THE COURSE OF EMPIRE- Desolation by Thomas Cole 1836


ECOCRITICISM IN THE AGE OF DESOLATION



    To most the blog as art form is as about as far from literature as a cold hotdog is from haute-cuisine. It’s a chauvinistic attitude that misses the point of stringing words together and self-publishing without the burden of economics, editing, support, or critique. I come from the school of the opinionated columnist and have always loved the freedom of writing without editors…..or many times readership. I’m used to creating without audience. Drawings go in the flat file. Paintings are completed, wrapped and stashed in storage. Songs are recorded at Outlier Studios, lost in Josh Druckman’s soon to be obsolete computer formats, never to be heard again. And multiple blogs are tossed into the vast ether of the internet cloud. When I’m gone the blogs will be the most easily accessible, possibly my only legacy on this plane.
    Deforestation, climate change, global warming, suburban sprawl, and the false narrative of the pastoral have been reflected in the written word in America since Moravian brother George Henry Loskiel wryly  observed that "The severity of climate in America will abate in proportion to its culture and population.”  This was 1794. Loskiel was soaking up the weather in America and referencing the writings of Roman historian Tacitus, who had made similar observations in Europe in his day. Tacitus died in 120 AD. Concern over human influence on climate and the landscape has been going on for a very long time. The straight line and the campfire destroys much. But we are still here, so why worry?

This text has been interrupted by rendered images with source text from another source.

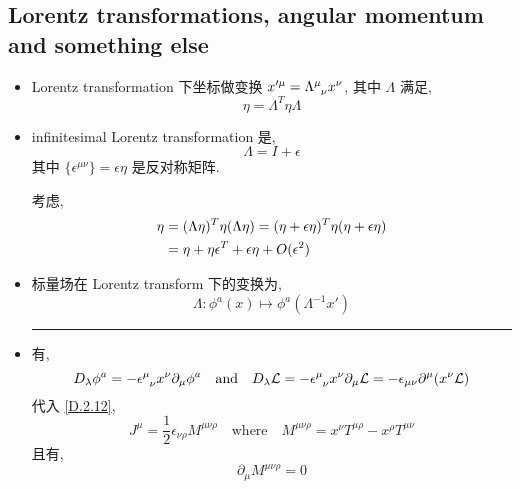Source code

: \subsection{Lorentz transformations, angular momentum and something else}
\begin{itemize}
	\item Lorentz transformation 下坐标做变换 $x'^\mu = \tensor{\Lambda}{^\mu_\nu} x^\nu$, 其中 $\Lambda$ 满足,
	\begin{equation}
		\eta = \Lambda^T \eta \Lambda
	\end{equation}
	
	\item infinitesimal Lorentz transformation 是,
	\begin{equation}
		\Lambda = I + \epsilon
	\end{equation}
	其中 $\{\epsilon^{\mu \nu}\} = \epsilon \eta$ 是反对称矩阵.
	
	\begin{tcolorbox}[title=proof:]
		考虑,
		\begin{align}
			\eta &= (\Lambda \eta)^T \eta (\Lambda \eta) = (\eta + \epsilon \eta)^T \eta (\eta + \epsilon \eta) \notag \\
			&= \eta + \eta \epsilon^T + \epsilon \eta + O(\epsilon^2)
		\end{align}
	\end{tcolorbox}
	
	\noindent\hdashrule[0.5ex]{\linewidth}{0.5pt}{1mm} %
	
	\item 标量场在 Lorentz transform 下的变换为,
	\begin{equation}
		\Lambda : \phi^a(x) \mapsto \phi^a(\Lambda^{- 1} x')
	\end{equation}
	
	\noindent\rule[0.5ex]{\linewidth}{0.5pt} %
	
	\item 有,
	\begin{equation}
		D_\lambda \phi^a = - \tensor{\epsilon}{^\mu_\nu} x^\nu \partial_\mu \phi^a \quad \text{and} \quad D_\lambda \mathcal{L} = - \tensor{\epsilon}{^\mu_\nu} x^\nu \partial_\mu \mathcal{L} = - \epsilon_{\mu \nu} \partial^\mu(x^\nu \mathcal{L})
	\end{equation}
	代入 \eqref{D.2.12},
	\begin{equation}
		J^\mu = \frac{1}{2} \epsilon_{\nu \rho} M^{\mu \nu \rho} \quad \text{where} \quad M^{\mu \nu \rho} = x^\nu T^{\mu \rho} - x^\rho T^{\mu \nu}
	\end{equation}
	且有,
	\begin{equation}
		\partial_\mu M^{\mu \nu \rho} = 0
	\end{equation}
	

\end{itemize}
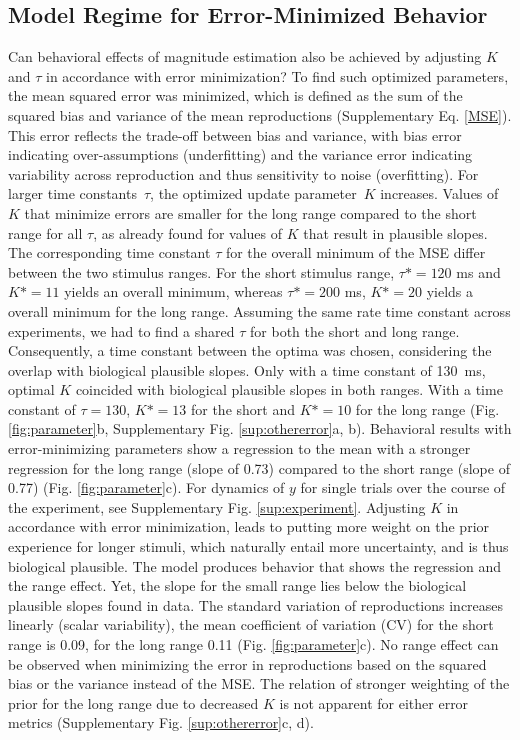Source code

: \documentclass[10pt]{article}
\begin{document}
\subsection{Model Regime for Error-Minimized Behavior} %
Can behavioral effects of magnitude estimation also be achieved by adjusting $K$ and $\tau$ in accordance with error minimization?
To find such optimized parameters, the mean squared error was minimized, which is defined as the sum of the squared bias and variance of the mean reproductions (Supplementary Eq. \ref{MSE}). This error reflects the trade-off between bias and variance, with bias error indicating over-assumptions (underfitting) and the variance error indicating variability across reproduction and thus sensitivity to noise (overfitting).
For larger time constants~$\tau$, the optimized update parameter~$K$ increases. Values of $K$ that minimize errors are smaller for the long range compared to the short range for all $\tau$, as already found for values of $K$ that result in plausible slopes.
The corresponding time constant $\tau$ for the overall minimum of the MSE  differ between the two stimulus ranges. For the short stimulus range, $\tau* = 120$ ms and $K* = 11$ yields an overall minimum, whereas $\tau* = 200$ ms, $K* = 20$ yields a overall minimum for the long range. 
Assuming the same rate time constant across experiments, we had to find a shared $\tau$ for both the short and long range. Consequently, a time constant between the optima was chosen, considering the overlap with biological plausible slopes. Only with a time constant of 130~ms, optimal $K$ coincided with biological plausible slopes in both ranges. 
With a time constant of $\tau = 130$, $K* = 13$ for the short and $K* = 10$ for the long range (Fig. \ref{fig:parameter}b, Supplementary Fig. \ref{sup:othererror}a, b).
Behavioral results with error-minimizing parameters show a regression to the mean with a stronger regression for the long range (slope of 0.73) compared to the short range (slope of 0.77) (Fig. \ref{fig:parameter}c). For dynamics of $y$ for single trials over the course of the experiment, see Supplementary Fig. \ref{sup:experiment}.
Adjusting $K$ in accordance with error minimization, leads to putting more weight on the prior experience for longer stimuli, which naturally entail more uncertainty, and is thus biological plausible.
The model produces behavior that shows the regression and the range effect.
Yet, the slope for the small range lies below the biological plausible slopes found in data. 
The standard variation of reproductions increases linearly (scalar variability), the mean coefficient of variation (CV) for the short range is 0.09, for the long range 0.11 (Fig. \ref{fig:parameter}c).
No range effect can be observed when minimizing the error in reproductions based on the squared bias or the variance instead of the MSE. The relation of stronger weighting of the prior for the long range due to decreased $K$ is not apparent for either error metrics (Supplementary Fig. \ref{sup:othererror}c, d).  
\end{document}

    We are now in the time of critical mass— of doom and desolation. The metaphor of that cancer on my shoulder is a good one. It’s only now that it’s been spooned out and the pain in my back reminds me not to lift my arm or jerk off with my left hand, that I’m truly conscious of the danger. A little pain is a good thing. To be an ecocritic in this time of doom (Trump) is literally to be a voice in the wilderness, the faint mutterings of Cassandra drowned out by denial and the  thumping oil rig. Like trying to stem the flow of Dollar General stores, the first word that comes to mind is helpless.
    Our micro-climate here in the Catskills, one of the most benign weather systems in the U.S., rich with water, devoid of disastrous tornados, floods and hurricanes, breeds complacency. Sure the winters can be too long and aggravating, but on the whole we are safe on the high ground. There is no pain. But, all we have to do is look a little closer to see the changes in the skin. Something mysterious is growing on my (and many other’s) roof shingles. Long winters and extremely wet springs are peeling paint and taking their toll on the deer and turkey populations; boosting the plight of the predator. Half drowned fawns and molding turkey eggs make for easy meals for bear, coyotes, fishers, raccoons and crows. The weedy species are thriving. Change is in the air.
    To be an ecocritic is to be ignored, lampooned and satirized as a free range tree-hugger one step removed from the geek. All you have to do is look at the attack ads of right wing media aimed at Alexandra Octavio-Cortez, “the Squad,” or a 16 year old Swedish teenager to witness the mean-spirited hypocrisy. I am not on the front lines like climate warrior Greta Thunberg or her minions. But there is a place for all. The great forces of capitalism, global real estate development and fossil fuel extraction cannot be opposed without a concerted effort across the board. It may look hopeless and maybe it is, but for at least a couple of weeks I can’t do much more than sit on the couch, write and criticize as the hurricane approaches, the Dollar General stores spread and the Amazon burns. Maybe it will have a small effect. That cancer removed from my shoulder reminds me how fragile the illusion is.